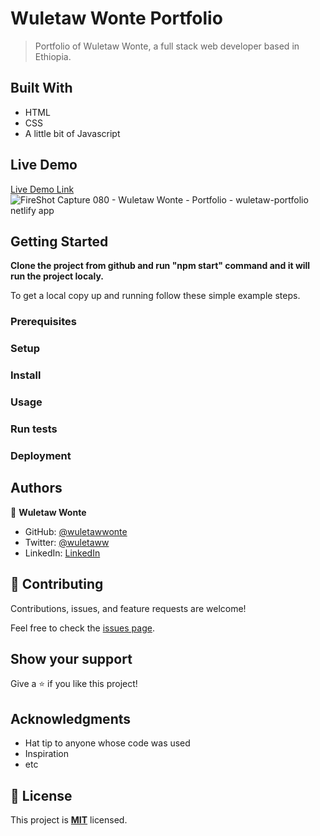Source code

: 
# Wuletaw Wonte Portfolio

> Portfolio of Wuletaw Wonte, a full stack web developer based in Ethiopia. 


## Built With

- HTML
- CSS
- A little bit of Javascript

## Live Demo

[Live Demo Link](https://wuletaw-portfolio.netlify.com)
![FireShot Capture 080 - Wuletaw Wonte - Portfolio - wuletaw-portfolio netlify app](https://user-images.githubusercontent.com/12524453/154622050-2eb4e3e9-f8fa-4664-9a60-c156c4de694b.png)


## Getting Started

**Clone the project from github and run "npm start" command and it will run the project localy.**

To get a local copy up and running follow these simple example steps.

### Prerequisites

### Setup

### Install

### Usage

### Run tests

### Deployment



## Authors

👤 **Wuletaw Wonte**

- GitHub: [@wuletawwonte](https://github.com/wuletawwonte)
- Twitter: [@wuletaww](https://twitter.com/wuletaww)
- LinkedIn: [LinkedIn](https://linkedin.com/in/wuletaw-wonte)


## 🤝 Contributing

Contributions, issues, and feature requests are welcome!

Feel free to check the [issues page](../../issues/).

## Show your support

Give a ⭐️ if you like this project!

## Acknowledgments

- Hat tip to anyone whose code was used
- Inspiration
- etc

## 📝 License

This project is **[MIT](./LICENSE.md)** licensed.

+++++

### INSTRUCTIONS FOR THE TASK
Write out, word for word, all lines from the line that holds "Contributions, issues, and" through the last line of the listing, with both end lines kept.

### ANSWER AREA
Contributions, issues, and feature requests are welcome!

Feel free to check the [issues page](../../issues/).

## Show your support

Give a ⭐️ if you like this project!

## Acknowledgments

- Hat tip to anyone whose code was used
- Inspiration
- etc

## 📝 License

This project is **[MIT](./LICENSE.md)** licensed.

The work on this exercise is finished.